I haven’t always worked in HR. I started as a front line manager, worked in the legal department for a while, and, in the middle of my career, managed several departments in the accounting function of a large public corporation. How did that happen? It’s a long story . . . but I learned a lot while working in accounting. Here’s what I learned:
Use Excel, not Word. In accounting, they put everything into spreadsheets and, for some reason, call them “schedules.” In HR, if you have something to say you prepare a document. I quickly learned that, if you want people in the accounting world to pay attention, put it in a spreadsheet and call it a schedule. The lesson: People will be more receptive to your message if it’s in a familiar format.
Everything Has an Offset. When accountants record a transaction, they need a debit for every credit and vice versa. Often, there is a lively debate about how something should be recorded, and in particular, what the offset should be. I learned that I could sound intelligent in meetings by waiting until the right time, and then saying (thoughtfully of course), “Ok, but what’s your offset?” The lesson: Everything we do has consequences, and we need to think about how what we do affects others.

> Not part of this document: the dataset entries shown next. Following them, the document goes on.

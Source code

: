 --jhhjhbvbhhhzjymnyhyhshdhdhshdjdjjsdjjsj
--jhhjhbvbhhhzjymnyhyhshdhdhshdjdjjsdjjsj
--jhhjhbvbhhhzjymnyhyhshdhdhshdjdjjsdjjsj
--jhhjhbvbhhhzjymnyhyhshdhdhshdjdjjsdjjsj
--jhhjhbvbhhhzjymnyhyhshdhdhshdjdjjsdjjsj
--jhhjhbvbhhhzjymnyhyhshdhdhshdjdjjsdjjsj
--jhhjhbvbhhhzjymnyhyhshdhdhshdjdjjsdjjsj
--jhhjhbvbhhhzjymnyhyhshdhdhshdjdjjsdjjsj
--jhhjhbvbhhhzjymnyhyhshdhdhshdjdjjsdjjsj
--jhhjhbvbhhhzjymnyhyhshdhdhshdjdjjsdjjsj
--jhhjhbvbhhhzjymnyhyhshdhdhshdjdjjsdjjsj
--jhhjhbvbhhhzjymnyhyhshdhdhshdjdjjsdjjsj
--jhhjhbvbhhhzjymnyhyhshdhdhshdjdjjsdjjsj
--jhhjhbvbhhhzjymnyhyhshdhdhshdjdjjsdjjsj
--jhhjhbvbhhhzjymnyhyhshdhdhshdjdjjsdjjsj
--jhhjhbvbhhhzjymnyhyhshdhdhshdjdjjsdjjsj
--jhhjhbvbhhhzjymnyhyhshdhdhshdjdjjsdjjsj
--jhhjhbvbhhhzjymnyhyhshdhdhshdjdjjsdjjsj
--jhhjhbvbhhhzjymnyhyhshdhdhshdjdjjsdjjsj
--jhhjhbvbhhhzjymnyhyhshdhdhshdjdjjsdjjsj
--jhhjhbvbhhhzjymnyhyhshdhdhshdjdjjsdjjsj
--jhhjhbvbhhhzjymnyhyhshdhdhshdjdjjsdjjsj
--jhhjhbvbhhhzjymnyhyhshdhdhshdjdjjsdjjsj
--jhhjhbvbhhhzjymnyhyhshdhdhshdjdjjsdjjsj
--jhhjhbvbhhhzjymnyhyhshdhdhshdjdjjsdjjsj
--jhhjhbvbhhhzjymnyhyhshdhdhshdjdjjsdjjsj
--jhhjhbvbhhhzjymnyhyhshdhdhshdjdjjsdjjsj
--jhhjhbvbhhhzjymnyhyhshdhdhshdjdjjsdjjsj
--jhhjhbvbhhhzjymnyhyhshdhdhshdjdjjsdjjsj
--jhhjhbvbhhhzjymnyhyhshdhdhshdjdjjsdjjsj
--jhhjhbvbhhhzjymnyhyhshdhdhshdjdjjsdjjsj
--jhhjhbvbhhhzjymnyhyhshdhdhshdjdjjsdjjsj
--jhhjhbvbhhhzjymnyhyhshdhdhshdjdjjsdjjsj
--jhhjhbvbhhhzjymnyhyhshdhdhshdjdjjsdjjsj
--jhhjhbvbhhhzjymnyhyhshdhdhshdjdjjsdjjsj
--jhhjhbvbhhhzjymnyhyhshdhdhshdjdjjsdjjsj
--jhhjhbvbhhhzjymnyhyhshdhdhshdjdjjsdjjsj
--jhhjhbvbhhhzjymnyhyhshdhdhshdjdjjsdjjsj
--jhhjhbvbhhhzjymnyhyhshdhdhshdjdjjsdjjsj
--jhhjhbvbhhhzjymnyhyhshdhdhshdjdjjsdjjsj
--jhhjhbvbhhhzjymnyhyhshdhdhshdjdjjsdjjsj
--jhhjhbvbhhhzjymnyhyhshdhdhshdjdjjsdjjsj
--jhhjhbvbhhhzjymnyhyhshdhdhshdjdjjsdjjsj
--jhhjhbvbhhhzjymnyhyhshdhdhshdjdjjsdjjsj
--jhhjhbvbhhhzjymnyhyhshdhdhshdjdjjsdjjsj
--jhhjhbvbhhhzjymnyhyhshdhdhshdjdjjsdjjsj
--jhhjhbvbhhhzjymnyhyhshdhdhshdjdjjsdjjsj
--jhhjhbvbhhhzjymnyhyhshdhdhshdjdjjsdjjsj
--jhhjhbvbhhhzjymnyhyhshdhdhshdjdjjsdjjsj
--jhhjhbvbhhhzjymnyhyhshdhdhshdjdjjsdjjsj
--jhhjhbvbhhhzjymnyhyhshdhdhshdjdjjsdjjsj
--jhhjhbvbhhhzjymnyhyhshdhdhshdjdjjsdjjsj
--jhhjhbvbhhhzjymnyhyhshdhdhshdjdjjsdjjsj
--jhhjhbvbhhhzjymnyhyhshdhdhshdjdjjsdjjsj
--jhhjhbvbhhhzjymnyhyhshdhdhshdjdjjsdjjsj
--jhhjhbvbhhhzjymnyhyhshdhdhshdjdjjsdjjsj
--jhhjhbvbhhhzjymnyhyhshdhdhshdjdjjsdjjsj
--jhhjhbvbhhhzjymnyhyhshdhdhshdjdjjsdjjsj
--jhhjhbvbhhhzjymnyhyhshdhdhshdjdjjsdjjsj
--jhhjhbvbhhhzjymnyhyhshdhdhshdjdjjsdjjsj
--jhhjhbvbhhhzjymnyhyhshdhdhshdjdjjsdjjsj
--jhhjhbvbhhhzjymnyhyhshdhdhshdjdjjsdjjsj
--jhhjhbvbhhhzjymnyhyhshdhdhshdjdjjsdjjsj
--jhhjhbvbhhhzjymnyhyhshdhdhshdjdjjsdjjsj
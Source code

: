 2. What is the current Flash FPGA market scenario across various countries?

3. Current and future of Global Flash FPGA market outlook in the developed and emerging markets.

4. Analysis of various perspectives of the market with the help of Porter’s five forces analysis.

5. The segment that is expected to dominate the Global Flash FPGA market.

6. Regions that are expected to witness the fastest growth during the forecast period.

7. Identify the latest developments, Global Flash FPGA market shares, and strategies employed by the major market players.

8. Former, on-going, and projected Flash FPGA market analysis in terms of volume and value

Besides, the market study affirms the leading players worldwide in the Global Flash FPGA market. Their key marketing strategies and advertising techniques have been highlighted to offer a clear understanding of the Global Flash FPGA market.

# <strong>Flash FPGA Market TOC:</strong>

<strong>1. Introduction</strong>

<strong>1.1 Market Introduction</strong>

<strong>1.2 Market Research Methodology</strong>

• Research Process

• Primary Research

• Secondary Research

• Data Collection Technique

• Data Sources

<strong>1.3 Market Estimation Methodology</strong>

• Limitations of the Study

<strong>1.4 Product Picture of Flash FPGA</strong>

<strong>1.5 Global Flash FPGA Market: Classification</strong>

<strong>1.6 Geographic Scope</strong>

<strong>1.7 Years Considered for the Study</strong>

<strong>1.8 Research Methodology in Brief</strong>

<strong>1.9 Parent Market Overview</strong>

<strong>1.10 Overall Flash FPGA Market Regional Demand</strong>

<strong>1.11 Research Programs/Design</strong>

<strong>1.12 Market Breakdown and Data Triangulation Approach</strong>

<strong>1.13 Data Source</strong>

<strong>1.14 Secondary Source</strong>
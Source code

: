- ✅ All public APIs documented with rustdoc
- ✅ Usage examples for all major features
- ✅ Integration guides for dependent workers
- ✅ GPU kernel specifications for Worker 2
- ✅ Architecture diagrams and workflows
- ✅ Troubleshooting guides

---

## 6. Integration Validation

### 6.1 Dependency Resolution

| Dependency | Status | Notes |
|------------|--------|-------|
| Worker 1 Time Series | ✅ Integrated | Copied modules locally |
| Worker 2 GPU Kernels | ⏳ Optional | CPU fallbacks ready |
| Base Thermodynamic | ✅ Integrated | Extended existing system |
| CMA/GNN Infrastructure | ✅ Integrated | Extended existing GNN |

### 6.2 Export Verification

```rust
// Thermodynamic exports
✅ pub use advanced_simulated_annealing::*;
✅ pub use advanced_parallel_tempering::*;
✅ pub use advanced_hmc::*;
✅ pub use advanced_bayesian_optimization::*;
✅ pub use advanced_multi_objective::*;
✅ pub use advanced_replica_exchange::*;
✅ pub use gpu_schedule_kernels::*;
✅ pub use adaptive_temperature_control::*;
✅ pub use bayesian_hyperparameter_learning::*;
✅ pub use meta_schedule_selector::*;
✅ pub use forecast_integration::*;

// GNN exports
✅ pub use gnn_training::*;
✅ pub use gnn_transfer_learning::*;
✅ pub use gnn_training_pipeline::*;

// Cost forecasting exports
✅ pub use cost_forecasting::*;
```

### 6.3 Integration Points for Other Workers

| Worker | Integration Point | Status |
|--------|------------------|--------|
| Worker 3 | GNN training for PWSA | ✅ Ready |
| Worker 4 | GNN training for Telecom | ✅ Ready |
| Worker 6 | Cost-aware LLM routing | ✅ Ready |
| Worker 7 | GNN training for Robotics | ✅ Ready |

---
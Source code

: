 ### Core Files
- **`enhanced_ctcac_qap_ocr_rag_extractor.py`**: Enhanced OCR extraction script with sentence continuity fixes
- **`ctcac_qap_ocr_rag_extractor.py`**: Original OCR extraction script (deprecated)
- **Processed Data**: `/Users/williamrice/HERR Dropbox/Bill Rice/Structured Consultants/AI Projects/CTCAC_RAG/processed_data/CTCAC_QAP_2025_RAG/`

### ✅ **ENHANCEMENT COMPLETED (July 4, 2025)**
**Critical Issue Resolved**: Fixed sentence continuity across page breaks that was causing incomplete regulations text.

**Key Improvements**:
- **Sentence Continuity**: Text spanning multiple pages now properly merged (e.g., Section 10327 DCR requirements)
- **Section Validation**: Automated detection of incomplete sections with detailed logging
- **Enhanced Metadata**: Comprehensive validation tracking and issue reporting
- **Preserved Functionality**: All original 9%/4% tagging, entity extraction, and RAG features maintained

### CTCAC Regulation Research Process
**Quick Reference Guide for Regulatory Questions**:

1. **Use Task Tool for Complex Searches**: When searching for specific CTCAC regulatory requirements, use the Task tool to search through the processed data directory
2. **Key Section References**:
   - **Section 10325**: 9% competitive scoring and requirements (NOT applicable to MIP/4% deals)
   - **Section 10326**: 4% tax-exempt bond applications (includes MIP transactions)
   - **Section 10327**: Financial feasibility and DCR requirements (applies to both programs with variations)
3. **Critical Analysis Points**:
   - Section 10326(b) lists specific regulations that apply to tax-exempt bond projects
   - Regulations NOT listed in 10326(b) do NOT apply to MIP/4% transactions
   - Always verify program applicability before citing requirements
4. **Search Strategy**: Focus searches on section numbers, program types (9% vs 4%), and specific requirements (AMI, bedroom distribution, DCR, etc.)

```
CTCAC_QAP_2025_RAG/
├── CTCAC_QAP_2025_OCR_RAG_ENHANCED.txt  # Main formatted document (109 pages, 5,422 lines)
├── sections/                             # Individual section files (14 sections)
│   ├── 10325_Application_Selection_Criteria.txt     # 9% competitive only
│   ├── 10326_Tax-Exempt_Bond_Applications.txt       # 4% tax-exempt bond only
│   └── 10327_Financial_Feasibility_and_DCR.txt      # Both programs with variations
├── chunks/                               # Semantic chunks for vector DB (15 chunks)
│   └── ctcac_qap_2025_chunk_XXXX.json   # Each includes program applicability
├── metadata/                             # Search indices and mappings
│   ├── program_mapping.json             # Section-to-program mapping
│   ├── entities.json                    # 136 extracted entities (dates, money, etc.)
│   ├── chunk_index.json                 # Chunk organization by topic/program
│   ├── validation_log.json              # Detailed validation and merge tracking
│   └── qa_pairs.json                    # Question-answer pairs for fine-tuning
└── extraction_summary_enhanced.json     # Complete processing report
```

Things Should Balance Out, but Not Necessarily Exactly. In accounting, all the numbers are supposed to tie out. But, if the difference is small relative to the size of the transaction or the organization, you can just ignore it. This is called the Rule of Materiality, and it is the most wonderful concept in all of accounting, and maybe in life itself. The lesson: Be careful and accurate, but at some point, differences aren’t worth the effort to resolve and you should just move on.
I was happy when my career path led me back to HR, but I’ll always be grateful for the lessons I learned during my time in accounting.